A spine tumor is a benign or malignant tumor that occurs anywhere in the spine. Often, tumors appear in the middle of the back (thoracic spine) or the low back (lumbar spine), though some people have tumors up by the neck (cervical spine). Tumors also affect the spinal column (usually in one of your vertebra), spinal cord, and nerve roots.
If the tumor starts in your spine, we call it a primary spine tumor. If it starts elsewhere and moves to your spine, it is a secondary spine tumor. Spinal tumor rarely affects the intervertebral disc.
Symptoms and Risk Factors
A spine tumor typically causes pain in the spine itself. It can also cause pain, numbness, or weakness in your arms or legs by putting pressure on the nerves of your spinal cord. Unlike the pain associated with degenerative disc disease, pain from a spine tumor usually affects you when you’re resting at night and often in the middle of the back.
Risk factors for a spine tumor include increased age, family or personal history of cancer, and smoking. If this describes you, and you have pain in your spine, you should probably see a doctor and get checked. Early detection is the most important step to successful treatment.
Diagnosis and Treatment
When you arrive at Mount Sinai, a spine tumor specialist will conduct a thorough physical examination to diagnose your condition and see how urgent the situation is. Usually, weakness requires quick response while we can treat pain and numbness more conservatively. Your doctor may recommend magnetic resonance imaging (MRI) or another imaging test, to provide additional information.
If you do have a tumor, our spine tumor team will evaluate how far it has spread. A team of surgeons, oncologists, radiation specialists, and rehabilitation specialists will work together to develop your treatment plan. Treatment may include surgery, radiation, chemotherapy, or some combination of the three. We may also use pain medications, steroids, and physical therapy. Our goal is to treat the tumor as effectively as possible, while improving quality of life and allowing you to continue to function normally.

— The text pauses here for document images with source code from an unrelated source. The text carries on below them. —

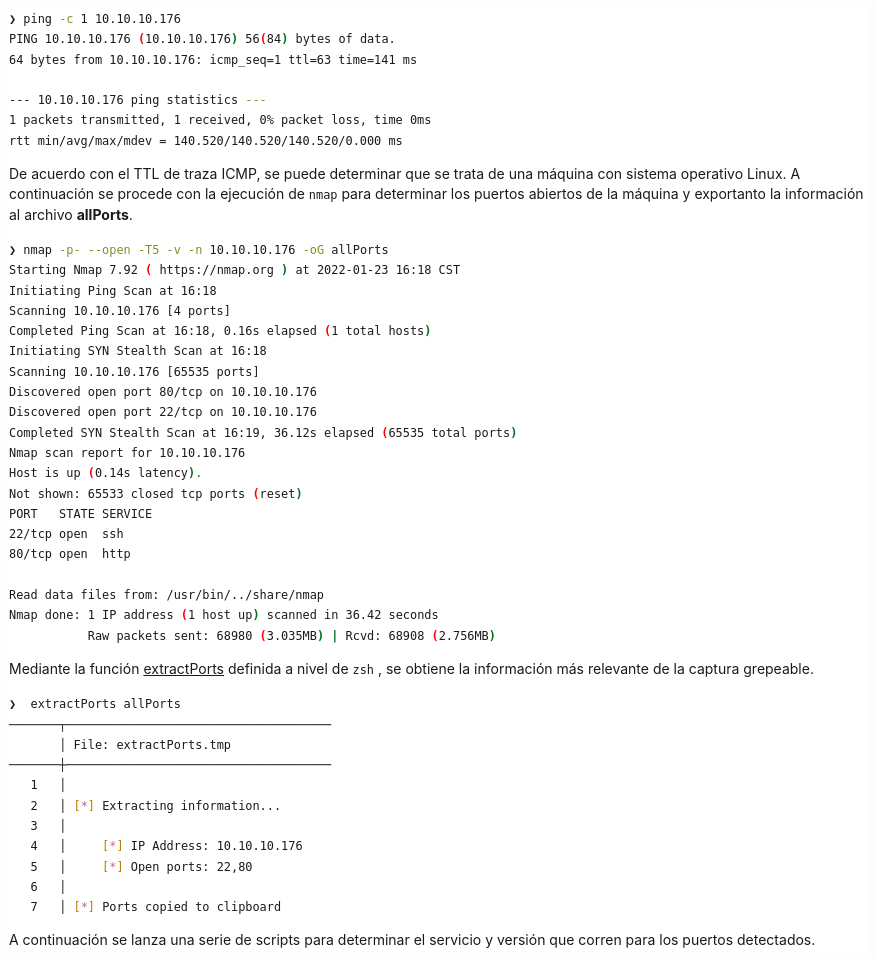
 ```bash
❯ ping -c 1 10.10.10.176
PING 10.10.10.176 (10.10.10.176) 56(84) bytes of data.
64 bytes from 10.10.10.176: icmp_seq=1 ttl=63 time=141 ms

--- 10.10.10.176 ping statistics ---
1 packets transmitted, 1 received, 0% packet loss, time 0ms
rtt min/avg/max/mdev = 140.520/140.520/140.520/0.000 ms
```

De acuerdo con el TTL de traza ICMP, se puede determinar que se trata de una máquina con sistema operativo Linux. A continuación se procede con la ejecución de `nmap` para determinar los puertos abiertos de la máquina y exportanto la información al archivo **allPorts**.

```bash
❯ nmap -p- --open -T5 -v -n 10.10.10.176 -oG allPorts
Starting Nmap 7.92 ( https://nmap.org ) at 2022-01-23 16:18 CST
Initiating Ping Scan at 16:18
Scanning 10.10.10.176 [4 ports]
Completed Ping Scan at 16:18, 0.16s elapsed (1 total hosts)
Initiating SYN Stealth Scan at 16:18
Scanning 10.10.10.176 [65535 ports]
Discovered open port 80/tcp on 10.10.10.176
Discovered open port 22/tcp on 10.10.10.176
Completed SYN Stealth Scan at 16:19, 36.12s elapsed (65535 total ports)
Nmap scan report for 10.10.10.176
Host is up (0.14s latency).
Not shown: 65533 closed tcp ports (reset)
PORT   STATE SERVICE
22/tcp open  ssh
80/tcp open  http

Read data files from: /usr/bin/../share/nmap
Nmap done: 1 IP address (1 host up) scanned in 36.42 seconds
           Raw packets sent: 68980 (3.035MB) | Rcvd: 68908 (2.756MB)
```

Mediante la función [extractPorts](/extractPorts) definida a nivel de `zsh` , se obtiene la información más relevante de la captura grepeable.

```bash
❯  extractPorts allPorts
───────┬─────────────────────────────────────
       │ File: extractPorts.tmp
───────┼─────────────────────────────────────
   1   │ 
   2   │ [*] Extracting information...
   3   │ 
   4   │     [*] IP Address: 10.10.10.176
   5   │     [*] Open ports: 22,80
   6   │ 
   7   │ [*] Ports copied to clipboard
```

A continuación se lanza una serie de scripts para determinar el servicio y versión que corren para los puertos detectados.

Tumors often weaken your spine by destroying key stabilizing components. If that happens, your doctor may use metal instruments, such as screws and rods, to strengthen your spine. We use minimally invasive techniques whenever possible, which allow for a quicker recovery time than open surgery.
We perform the following surgeries for spine tumors:
- Fusion helps us stabilize any vertebrae, the bones of the spine, which need it. We typically perform fusion by implanting titanium screws and rods through either an "open" or minimally invasive procedure.
- Instrumentation involves implanting metal screws and rods into the spine to stabilize it. The metal is typically titanium, which allows patients to safely undergo postoperative MRIs if needed.
- Laminectomy involves removing some bone, ligament, or disc to give us access to a spine tumor using either "open" or minimally invasive techniques.
- Minimally invasive diskectomy fusion refers to procedures done through smaller incisions, with a shorter hospital stay, less post-operative pain, and quicker recovery. It is not appropriate in every case or for every patient.
- Combination minimally invasive surgery and radiation or chemotherapy. When appropriate, we may also use resection of the tumor.
- Sacrectomy is a technically challenging surgery to remove the last bone of the spine (sacrum) in an effort to cure certain aggressive types of tumors.
- Vertebrectomy/corpectomy is surgical removal of the vertebra that contains the spine tumor.